Walker approaches car dealer Stegman for information, smashing a new car and terrorizing him until Stegman says that Reese is with Walker's sister-in-law, Chris.

Breaking in on Chris, he learns that she despises Reese and admires Walker. Willing to help in any way, Chris agrees to a sexual tryst with Reese inside his heavily guarded penthouse apartment, where she will unbolt a door for Walker. Walker ties up some men in an apartment across from the penthouse and has a call made to police to report a robbery, creating a diversion that enables him to slip into the penthouse.

With a gun to Reese's head, Walker persuades him to give up the names of his Organization superiors – Carter, Brewster, and Fairfax – so he can make somebody pay back his $93,000. He then forces Reese, naked except for a bedsheet, to stand next to the balcony, saying that both will go and meet Carter together. Suddenly, a bodyguard switches on the light in the room they just left, calling for Reese. Startled, Walker backs up quickly while still holding on to Reese behind him by the bedsheet. Forced to back up himself, Reese accidentally goes over the side and plunges to his death. Walker, still grasping the bedsheet, watches him fall.

After next confronting Carter for his money, Walker is set up. A sniper is assigned to kill him at a money drop in the paved Los Angeles River bed. Walker, suspecting a trap, forces Carter to get the money instead. Carter and Stegman both get shot at the pickup. The sniper leaves; Walker tears open the package of money but finds only slips of blank paper.

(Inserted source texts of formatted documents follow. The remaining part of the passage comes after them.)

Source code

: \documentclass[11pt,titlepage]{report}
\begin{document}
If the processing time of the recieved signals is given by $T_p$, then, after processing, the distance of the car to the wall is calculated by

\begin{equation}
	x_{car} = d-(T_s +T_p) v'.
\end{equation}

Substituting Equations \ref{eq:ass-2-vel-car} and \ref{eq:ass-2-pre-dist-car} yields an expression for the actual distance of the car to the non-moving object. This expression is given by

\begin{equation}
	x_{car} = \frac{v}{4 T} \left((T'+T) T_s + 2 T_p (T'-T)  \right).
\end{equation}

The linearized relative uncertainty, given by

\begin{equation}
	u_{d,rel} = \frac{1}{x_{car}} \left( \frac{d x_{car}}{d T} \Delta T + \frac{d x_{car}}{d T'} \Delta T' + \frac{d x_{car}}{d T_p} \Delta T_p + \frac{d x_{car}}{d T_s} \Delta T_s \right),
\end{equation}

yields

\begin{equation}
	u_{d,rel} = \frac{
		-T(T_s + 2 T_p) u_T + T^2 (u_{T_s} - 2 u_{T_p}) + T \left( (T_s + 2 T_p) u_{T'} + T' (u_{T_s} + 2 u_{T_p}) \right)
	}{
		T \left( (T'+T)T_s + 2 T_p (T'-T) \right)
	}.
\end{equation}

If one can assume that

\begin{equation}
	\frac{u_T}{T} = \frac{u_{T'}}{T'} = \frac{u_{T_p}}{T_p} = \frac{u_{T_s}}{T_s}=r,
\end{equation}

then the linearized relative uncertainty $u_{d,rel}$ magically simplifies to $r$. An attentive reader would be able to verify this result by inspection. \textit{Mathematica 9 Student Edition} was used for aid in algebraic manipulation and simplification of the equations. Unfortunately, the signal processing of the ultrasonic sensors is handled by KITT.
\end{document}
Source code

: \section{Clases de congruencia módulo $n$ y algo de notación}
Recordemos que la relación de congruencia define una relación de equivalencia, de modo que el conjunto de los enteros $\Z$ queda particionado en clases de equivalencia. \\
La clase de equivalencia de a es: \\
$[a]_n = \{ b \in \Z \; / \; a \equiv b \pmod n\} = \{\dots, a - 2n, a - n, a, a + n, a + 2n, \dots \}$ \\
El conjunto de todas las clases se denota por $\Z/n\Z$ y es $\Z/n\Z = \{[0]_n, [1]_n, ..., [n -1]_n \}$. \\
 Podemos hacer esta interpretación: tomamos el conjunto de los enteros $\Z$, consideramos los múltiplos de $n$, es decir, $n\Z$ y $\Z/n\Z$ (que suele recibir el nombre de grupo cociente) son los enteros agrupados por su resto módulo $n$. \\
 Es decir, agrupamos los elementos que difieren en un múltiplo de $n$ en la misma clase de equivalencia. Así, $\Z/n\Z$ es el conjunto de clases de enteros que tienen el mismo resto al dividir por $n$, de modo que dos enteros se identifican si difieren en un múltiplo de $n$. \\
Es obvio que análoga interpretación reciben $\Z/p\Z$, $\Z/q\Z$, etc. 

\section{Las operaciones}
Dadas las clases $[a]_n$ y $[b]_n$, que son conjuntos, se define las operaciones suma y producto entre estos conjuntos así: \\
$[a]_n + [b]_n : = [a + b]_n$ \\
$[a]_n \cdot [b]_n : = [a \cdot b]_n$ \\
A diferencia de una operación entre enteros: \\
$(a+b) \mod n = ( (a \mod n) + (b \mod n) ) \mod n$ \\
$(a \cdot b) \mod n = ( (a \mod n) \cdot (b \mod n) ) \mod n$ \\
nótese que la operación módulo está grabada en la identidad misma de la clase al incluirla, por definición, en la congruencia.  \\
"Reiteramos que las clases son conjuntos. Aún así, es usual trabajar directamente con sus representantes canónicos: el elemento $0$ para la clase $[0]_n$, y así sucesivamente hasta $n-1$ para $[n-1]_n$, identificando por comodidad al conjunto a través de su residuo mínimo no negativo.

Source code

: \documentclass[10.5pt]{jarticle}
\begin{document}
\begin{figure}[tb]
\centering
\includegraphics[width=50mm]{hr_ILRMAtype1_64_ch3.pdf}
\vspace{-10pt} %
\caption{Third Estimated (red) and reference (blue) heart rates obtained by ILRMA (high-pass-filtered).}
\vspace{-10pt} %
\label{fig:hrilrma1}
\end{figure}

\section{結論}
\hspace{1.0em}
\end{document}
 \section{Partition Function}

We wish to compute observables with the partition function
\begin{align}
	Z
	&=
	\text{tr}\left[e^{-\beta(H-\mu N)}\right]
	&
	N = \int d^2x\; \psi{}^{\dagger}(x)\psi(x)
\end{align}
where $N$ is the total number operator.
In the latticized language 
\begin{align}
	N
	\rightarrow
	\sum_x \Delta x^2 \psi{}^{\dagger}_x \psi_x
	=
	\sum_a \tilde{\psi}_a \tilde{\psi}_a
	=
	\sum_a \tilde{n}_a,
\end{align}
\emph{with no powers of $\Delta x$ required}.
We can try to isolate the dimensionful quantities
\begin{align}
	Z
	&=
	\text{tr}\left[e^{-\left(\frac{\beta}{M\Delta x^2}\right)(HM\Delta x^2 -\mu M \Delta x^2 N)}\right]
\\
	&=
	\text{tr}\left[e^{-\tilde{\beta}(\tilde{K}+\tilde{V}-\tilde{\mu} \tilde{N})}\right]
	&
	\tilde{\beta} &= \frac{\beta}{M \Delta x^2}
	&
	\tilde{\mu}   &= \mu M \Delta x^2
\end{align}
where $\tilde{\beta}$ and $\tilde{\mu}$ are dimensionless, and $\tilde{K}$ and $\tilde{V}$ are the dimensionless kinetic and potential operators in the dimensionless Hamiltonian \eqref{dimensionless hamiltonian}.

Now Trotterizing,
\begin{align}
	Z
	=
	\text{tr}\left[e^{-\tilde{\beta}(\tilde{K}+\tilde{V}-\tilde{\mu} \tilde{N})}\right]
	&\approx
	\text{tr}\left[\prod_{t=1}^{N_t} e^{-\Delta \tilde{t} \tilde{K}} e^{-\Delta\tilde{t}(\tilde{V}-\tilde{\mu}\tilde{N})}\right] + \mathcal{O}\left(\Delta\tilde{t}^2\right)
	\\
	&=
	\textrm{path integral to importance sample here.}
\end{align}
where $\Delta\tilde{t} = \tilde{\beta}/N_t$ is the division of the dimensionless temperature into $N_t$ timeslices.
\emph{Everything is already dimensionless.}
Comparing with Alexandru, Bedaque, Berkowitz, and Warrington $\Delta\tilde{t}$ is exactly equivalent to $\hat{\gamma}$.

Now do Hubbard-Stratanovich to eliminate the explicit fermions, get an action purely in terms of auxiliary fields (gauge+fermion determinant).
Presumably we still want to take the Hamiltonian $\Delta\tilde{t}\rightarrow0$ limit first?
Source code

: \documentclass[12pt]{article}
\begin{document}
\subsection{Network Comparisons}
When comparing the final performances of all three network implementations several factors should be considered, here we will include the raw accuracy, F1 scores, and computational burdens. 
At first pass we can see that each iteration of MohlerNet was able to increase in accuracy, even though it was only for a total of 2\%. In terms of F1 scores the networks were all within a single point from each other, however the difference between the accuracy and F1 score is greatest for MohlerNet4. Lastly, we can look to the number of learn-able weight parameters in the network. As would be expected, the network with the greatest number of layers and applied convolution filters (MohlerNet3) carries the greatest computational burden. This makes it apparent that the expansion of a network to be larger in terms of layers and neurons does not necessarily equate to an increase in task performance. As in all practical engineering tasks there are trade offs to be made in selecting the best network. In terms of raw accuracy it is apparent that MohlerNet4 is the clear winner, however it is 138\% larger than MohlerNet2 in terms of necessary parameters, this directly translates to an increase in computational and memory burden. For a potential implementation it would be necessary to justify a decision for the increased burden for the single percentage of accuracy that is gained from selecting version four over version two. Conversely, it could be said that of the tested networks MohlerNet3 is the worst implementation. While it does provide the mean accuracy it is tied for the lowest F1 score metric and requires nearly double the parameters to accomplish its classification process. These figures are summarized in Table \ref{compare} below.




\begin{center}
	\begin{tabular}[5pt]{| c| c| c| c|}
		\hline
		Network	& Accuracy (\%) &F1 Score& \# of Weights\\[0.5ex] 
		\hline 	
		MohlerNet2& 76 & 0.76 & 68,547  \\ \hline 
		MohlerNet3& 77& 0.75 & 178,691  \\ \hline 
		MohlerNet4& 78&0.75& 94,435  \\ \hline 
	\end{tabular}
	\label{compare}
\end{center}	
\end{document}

Yost takes Walker to a house belonging to Brewster. Walker visits Chris in her apartment, which has been trashed by The Organization. He brings her with him to Brewster's house, claiming she will be safer with him. While waiting for Brewster, Chris slaps and punches Walker as he regards her impassively, not defending himself. She leaves the room. Walker hears noises from the kitchen and goes in to turn off several appliances that Chris has apparently turned on. She taunts him as "washed up" over a speaker system. He finds her playing pool; she turns on him and hits him in the head with a pool cue. They fall to the floor in an embrace, then go to bed and make love. The following morning, Brewster comes home and is ambushed by Walker, who demands his money. Walker forces Brewster to call Fairfax, but Fairfax refuses to pay. Brewster says the only cash available for Walker is in San Francisco. "The drop has changed, but the run is still the same", he explains.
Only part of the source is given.